■ Working data
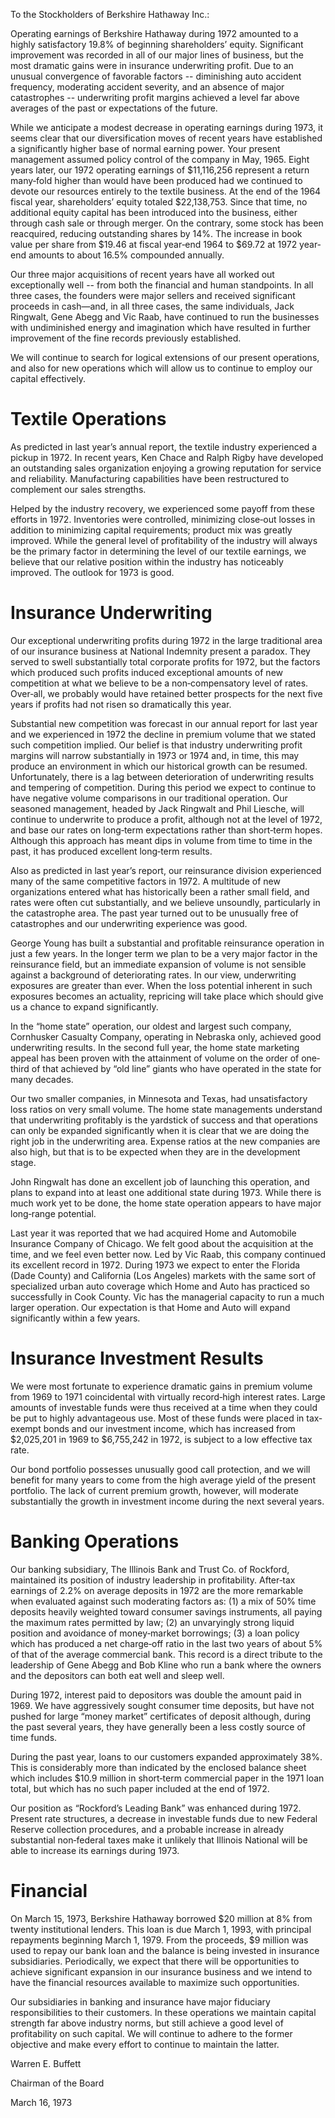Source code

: 
To the Stockholders of Berkshire Hathaway Inc.:

Operating earnings of Berkshire Hathaway during 1972 amounted to a highly satisfactory 19.8% of beginning shareholders’ equity. Significant improvement was recorded in all of our major lines of business, but the most dramatic gains were in insurance underwriting profit. Due to an unusual convergence of favorable factors -- diminishing auto accident frequency, moderating accident severity, and an absence of major catastrophes -- underwriting profit margins achieved a level far above averages of the past or expectations of the future.

While we anticipate a modest decrease in operating earnings during 1973, it seems clear that our diversification moves of recent years have established a significantly higher base of normal earning power. Your present management assumed policy control of the company in May, 1965. Eight years later, our 1972 operating earnings of $11,116,256 represent a return many‐fold higher than would have been produced had we continued to devote our resources entirely to the textile business. At the end of the 1964 fiscal year, shareholders’ equity totaled $22,138,753. Since that time, no additional equity capital has been introduced into the business, either through cash sale or through merger. On the contrary, some stock has been reacquired, reducing outstanding shares by 14%. The increase in book value per share from $19.46 at fiscal year‐end 1964 to $69.72 at 1972 year‐end amounts to about 16.5% compounded annually.

Our three major acquisitions of recent years have all worked out exceptionally well -- from both the financial and human standpoints. In all three cases, the founders were major sellers and received significant proceeds in cash—and, in all three cases, the same individuals, Jack Ringwalt, Gene Abegg and Vic Raab, have continued to run the businesses with undiminished energy and imagination which have resulted in further improvement of the fine records previously established.

We will continue to search for logical extensions of our present operations, and also for new operations which will allow us to continue to employ our capital effectively.

# Textile Operations

As predicted in last year’s annual report, the textile industry experienced a pickup in 1972. In recent years, Ken Chace and Ralph Rigby have developed an outstanding sales organization enjoying a growing reputation for service and reliability. Manufacturing capabilities have been restructured to complement our sales strengths.

Helped by the industry recovery, we experienced some payoff from these efforts in 1972. Inventories were controlled, minimizing close‐out losses in addition to minimizing capital requirements; product mix was greatly improved. While the general level of profitability of the industry will always be the primary factor in determining the level of our textile earnings, we believe that our relative position within the industry has noticeably improved. The outlook for 1973 is good.

# Insurance Underwriting

Our exceptional underwriting profits during 1972 in the large traditional area of our insurance business at National Indemnity present a paradox. They served to swell substantially total corporate profits for 1972, but the factors which produced such profits induced exceptional amounts of new competition at what we believe to be a non‐compensatory level of rates. Over‐all, we probably would have retained better prospects for the next five years if profits had not risen so dramatically this year.

Substantial new competition was forecast in our annual report for last year and we experienced in 1972 the decline in premium volume that we stated such competition implied. Our belief is that industry underwriting profit margins will narrow substantially in 1973 or 1974 and, in time, this may produce an environment in which our historical growth can be resumed. Unfortunately, there is a lag between deterioration of underwriting results and tempering of competition. During this period we expect to continue to have negative volume comparisons in our traditional operation. Our seasoned management, headed by Jack Ringwalt and Phil Liesche, will continue to underwrite to produce a profit, although not at the level of 1972, and base our rates on long‐term expectations rather than short‐term hopes. Although this approach has meant dips in volume from time to time in the past, it has produced excellent long‐term results.

Also as predicted in last year’s report, our reinsurance division experienced many of the same competitive factors in 1972. A multitude of new organizations entered what has historically been a rather small field, and rates were often cut substantially, and we believe unsoundly, particularly in the catastrophe area. The past year turned out to be unusually free of catastrophes and our underwriting experience was good.

George Young has built a substantial and profitable reinsurance operation in just a few years. In the longer term we plan to be a very major factor in the reinsurance field, but an immediate expansion of volume is not sensible against a background of deteriorating rates. In our view, underwriting exposures are greater than ever. When the loss potential inherent in such exposures becomes an actuality, repricing will take place which should give us a chance to expand significantly.

In the “home state” operation, our oldest and largest such company, Cornhusker Casualty Company, operating in Nebraska only, achieved good underwriting results. In the second full year, the home state marketing appeal has been proven with the attainment of volume on the order of one‐third of that achieved by “old line” giants who have operated in the state for many decades.

Our two smaller companies, in Minnesota and Texas, had unsatisfactory loss ratios on very small volume. The home state managements understand that underwriting profitably is the yardstick of success and that operations can only be expanded significantly when it is clear that we are doing the right job in the underwriting area. Expense ratios at the new companies are also high, but that is to be expected when they are in the development stage.

John Ringwalt has done an excellent job of launching this operation, and plans to expand into at least one additional state during 1973. While there is much work yet to be done, the home state operation appears to have major long‐range potential.  

Last year it was reported that we had acquired Home and Automobile Insurance Company of Chicago. We felt good about the acquisition at the time, and we feel even better now. Led by Vic Raab, this company continued its excellent record in 1972. During 1973 we expect to enter the Florida (Dade County) and California (Los Angeles) markets with the same sort of specialized urban auto coverage which Home and Auto has practiced so successfully in Cook County. Vic has the managerial capacity to run a much larger operation. Our expectation is that Home and Auto will expand significantly within a few years.  

# Insurance Investment Results  

We were most fortunate to experience dramatic gains in premium volume from 1969 to 1971 coincidental with virtually record‐high interest rates. Large amounts of investable funds were thus received at a time when they could be put to highly advantageous use. Most of these funds were placed in tax‐exempt bonds and our investment income, which has increased from $2,025,201 in 1969 to $6,755,242 in 1972, is subject to a low effective tax rate.

Our bond portfolio possesses unusually good call protection, and we will benefit for many years to come from the high average yield of the present portfolio. The lack of current premium growth, however, will moderate substantially the growth in investment income during the next several years.

# Banking Operations

Our banking subsidiary, The Illinois Bank and Trust Co. of Rockford, maintained its position of industry leadership in profitability. After‐tax earnings of 2.2% on average deposits in 1972 are the more remarkable when evaluated against such moderating factors as: (1) a mix of 50% time deposits heavily weighted toward consumer savings instruments, all paying the maximum rates permitted by law; (2) an unvaryingly strong liquid position and avoidance of money‐market borrowings; (3) a loan policy which has produced a net charge‐off ratio in the last two years of about 5% of that of the average commercial bank. This record is a direct tribute to the leadership of Gene Abegg and Bob Kline who run a bank where the owners and the depositors can both eat well and sleep well.

During 1972, interest paid to depositors was double the amount paid in 1969. We have aggressively sought consumer time deposits, but have not pushed for large “money market” certificates of deposit although, during the past several years, they have generally been a less costly source of time funds.

During the past year, loans to our customers expanded approximately 38%. This is considerably more than indicated by the enclosed balance sheet which includes $10.9 million in short‐term commercial paper in the 1971 loan total, but which has no such paper included at the end of 1972.

Our position as “Rockford’s Leading Bank” was enhanced during 1972. Present rate structures, a decrease in investable funds due to new Federal Reserve collection procedures, and a probable increase in already substantial non‐federal taxes make it unlikely that Illinois National will be able to increase its earnings during 1973.

# Financial

On March 15, 1973, Berkshire Hathaway borrowed $20 million at 8% from twenty institutional lenders. This loan is due March 1, 1993, with principal repayments beginning March 1, 1979. From the proceeds, $9 million was used to repay our bank loan and the balance is being invested in insurance subsidiaries. Periodically, we expect that there will be opportunities to achieve significant expansion in our insurance business and we intend to have the financial resources available to maximize such opportunities.

Our subsidiaries in banking and insurance have major fiduciary responsibilities to their customers. In these operations we maintain capital strength far above industry norms, but still achieve a good level of profitability on such capital. We will continue to adhere to the former objective and make every effort to continue to maintain the latter.

Warren E. Buffett

Chairman of the Board

March 16, 1973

■ Task
Copy out the range of lines above starting at the line with "Our banking subsidiary, The" and ending at the line with "On March 15, 1973, Berkshire", exactly and including both.

■ Task solution
Our banking subsidiary, The Illinois Bank and Trust Co. of Rockford, maintained its position of industry leadership in profitability. After‐tax earnings of 2.2% on average deposits in 1972 are the more remarkable when evaluated against such moderating factors as: (1) a mix of 50% time deposits heavily weighted toward consumer savings instruments, all paying the maximum rates permitted by law; (2) an unvaryingly strong liquid position and avoidance of money‐market borrowings; (3) a loan policy which has produced a net charge‐off ratio in the last two years of about 5% of that of the average commercial bank. This record is a direct tribute to the leadership of Gene Abegg and Bob Kline who run a bank where the owners and the depositors can both eat well and sleep well.

During 1972, interest paid to depositors was double the amount paid in 1969. We have aggressively sought consumer time deposits, but have not pushed for large “money market” certificates of deposit although, during the past several years, they have generally been a less costly source of time funds.

During the past year, loans to our customers expanded approximately 38%. This is considerably more than indicated by the enclosed balance sheet which includes $10.9 million in short‐term commercial paper in the 1971 loan total, but which has no such paper included at the end of 1972.

Our position as “Rockford’s Leading Bank” was enhanced during 1972. Present rate structures, a decrease in investable funds due to new Federal Reserve collection procedures, and a probable increase in already substantial non‐federal taxes make it unlikely that Illinois National will be able to increase its earnings during 1973.

# Financial

On March 15, 1973, Berkshire Hathaway borrowed $20 million at 8% from twenty institutional lenders. This loan is due March 1, 1993, with principal repayments beginning March 1, 1979. From the proceeds, $9 million was used to repay our bank loan and the balance is being invested in insurance subsidiaries. Periodically, we expect that there will be opportunities to achieve significant expansion in our insurance business and we intend to have the financial resources available to maximize such opportunities.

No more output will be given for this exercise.